Français enlevés au Cameroun: "A côté de Boko Haram, Aqmi et le Mujao sont des agneaux"
De nombreuses zones d'ombres entourent encore l'enlèvement d'une famille de sept Français au Cameroun. Le groupe terroriste islamiste du Nigeria fait figure d'accusé n°1. L'éclairage de Bertrand Monnet, qui dirige la chaire de management des risques criminels à l'Edhec.
L'enlèvement mardi d'un collaborateur de GDF Suez et de sa famille alors qu'ils se trouvaient en vacances au nord du Cameroun, braque les projecteurs sur le groupe terroriste Boko Haram du Nigeria, où les otages auraient été emmenés et où règne un véritable business du kidnapping. Très bon connaisseur de la région, Bertrand Monnet, qui dirige la chaire de management des risques criminels à l'Edhec, apporte son éclairage. Il se trouvait d'ailleurs au Nigeria au moment de l'enlèvement et de cette interview dont voici la première partie.
L'extrême nord du Cameroun où a eu lieu l'enlèvement était-il identifié comme risqué?
La zone est située à quelques kilomètres de la frontière nigériane mais il n'y avait pas de signaux permettant de prévoir que Boko Haram allait passer au Cameroun. Ce n'est pas un problème de proximité qui détermine le risque, c'est la capacité à franchir les frontières pour y enlever quelqu'un. Or c'est la première fois qu'ils font ça. Ce n'était pas prévisible. D'autant que le parc naturel de Wasa où s'est rendue la famille kidnappée est un site touristique très connu dans toute la région. Il sert même d'élément de promotion du Cameroun en direction des expatriés.

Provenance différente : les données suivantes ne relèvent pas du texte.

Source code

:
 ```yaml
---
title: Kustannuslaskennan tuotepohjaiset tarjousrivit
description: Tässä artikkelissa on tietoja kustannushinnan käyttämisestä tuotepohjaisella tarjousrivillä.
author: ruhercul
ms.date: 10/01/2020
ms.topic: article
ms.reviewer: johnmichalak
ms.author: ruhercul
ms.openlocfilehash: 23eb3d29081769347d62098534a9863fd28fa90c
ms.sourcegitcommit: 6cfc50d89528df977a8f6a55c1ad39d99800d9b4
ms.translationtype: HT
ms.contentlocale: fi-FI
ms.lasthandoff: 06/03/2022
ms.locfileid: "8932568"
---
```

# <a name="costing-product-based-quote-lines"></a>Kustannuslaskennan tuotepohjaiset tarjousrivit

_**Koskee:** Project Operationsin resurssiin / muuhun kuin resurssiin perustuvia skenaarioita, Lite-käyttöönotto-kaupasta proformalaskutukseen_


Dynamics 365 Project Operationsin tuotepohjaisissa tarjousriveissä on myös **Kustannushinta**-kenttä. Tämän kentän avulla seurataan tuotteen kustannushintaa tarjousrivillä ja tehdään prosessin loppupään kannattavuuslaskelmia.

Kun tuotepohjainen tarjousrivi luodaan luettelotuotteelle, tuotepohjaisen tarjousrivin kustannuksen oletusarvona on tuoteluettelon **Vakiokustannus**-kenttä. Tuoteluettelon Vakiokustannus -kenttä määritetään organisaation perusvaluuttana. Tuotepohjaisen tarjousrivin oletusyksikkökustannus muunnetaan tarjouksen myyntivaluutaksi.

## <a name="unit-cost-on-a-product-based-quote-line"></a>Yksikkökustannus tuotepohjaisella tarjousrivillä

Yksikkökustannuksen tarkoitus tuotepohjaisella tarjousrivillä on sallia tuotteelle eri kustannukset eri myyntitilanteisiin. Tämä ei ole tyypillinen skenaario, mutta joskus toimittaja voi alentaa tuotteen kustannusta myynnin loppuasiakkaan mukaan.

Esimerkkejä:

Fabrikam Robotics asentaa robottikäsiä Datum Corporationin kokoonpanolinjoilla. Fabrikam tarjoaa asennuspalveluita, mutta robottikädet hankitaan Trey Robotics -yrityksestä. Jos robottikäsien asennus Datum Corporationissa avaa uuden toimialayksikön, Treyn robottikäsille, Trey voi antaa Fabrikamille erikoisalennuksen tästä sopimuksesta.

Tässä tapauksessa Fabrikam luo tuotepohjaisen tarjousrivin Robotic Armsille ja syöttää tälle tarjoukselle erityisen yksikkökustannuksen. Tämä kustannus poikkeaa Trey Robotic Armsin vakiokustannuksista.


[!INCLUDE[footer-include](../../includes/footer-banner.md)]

Vous privilégiez vous aussi la piste du groupe terroriste islamiste Boko Haram?
Il y a une très forte chance qu'il soit effectivement impliqué même s'il est difficile de dire précisément de quelle façon. Il s'agit en effet d'une nébuleuse avec plusieurs sous-groupes dont le plus actif est l'Ansaru. Mais des gens capables de faire ça, il n'y en a pas beaucoup. Certes, le déroulement de l'enlèvement - une interception par 6 personnes sur 3 motos - pouvait suggérer un certain amateurisme. De fait, il y a bien des "coupeurs de routes" au nord du Cameroun, autrement dit, des bandits. Mais, d'après mes sources, ils ont pris un véhicule sur place pour exfiltrer les otages au Nigeria. Je pense donc qu'il s'agit bien d'une émanation de Boko Haram.
Qui était visé selon vous, un salarié expatrié de GDF Suez, des Français ou plus généralement des Occidentaux?
Les Français constituent une cible magistrale depuis le démarrage de l'opération Serval au Mali. La France est devenue le grand Satan des groupes islamistes armés de la région. En s'attaquant à elle, on est sûr de se valoriser. C'est une stratégie marketing qui consiste à faire parler d'eux par l'horreur. A cet égard, prendre en otage une famille française avec des enfants assure un retentissement maximal.
Certaines sources évoquent une séparation des adultes et des enfants. Est-ce que cela peut préparer une libération de ces derniers selon vous?
Il faut déjà être sûr de savoir si quelqu'un a vraiment vu ça. Ensuite, est-ce qu'ils vont garder les enfants, je n'en sais rien. D'après des interviews de professionnels du rapt que j'ai effectués en Colombie, un enfant est un otage difficile: peu mobile - alors que le groupe doit souvent se déplacer-, et pouvant générer de l'empathie. Ce qui est impensable du point de vue d'un kidnappeur. Malheureusement, il faut savoir qu'à côté de Boko Haram, Aqmi, le Mujao ou Ansar Eddine sont des agneaux. Les terroristes de Boko Haram sont des barbares: ils tuent des centaines de personnes toute l'année, mitraillent des églises, lancent des grenades pendant les offices et font des raids dans les villages chrétiens qu'ils transforment en Oradour-sur-Glane. Ce qui déclenche d'ailleurs des représailles contre des musulmans.
Cela augure donc mal de négociations...
C'est une organisation islamiste extrêmement dure. Ils ont déjà tué des otages, un Britannique notamment, et ils ne négocient pas. Un Français (Francis Collomp, ndlr) a été enlevé le 22 décembre par Ansaru, au nord du Nigéria. Or à ma connaissance, de source bien informée, aucun contact n'a pu être noué pour l'heure en vue de sa libération. Ils agissent "à la colombienne", avec un black out qui peut durer des mois si nécessaire, pour mettre le maximum de pression. C'est encore une autre différence avec les prises d'otages des groupes islamistes qui oeuvrent dans le Nord du Mali.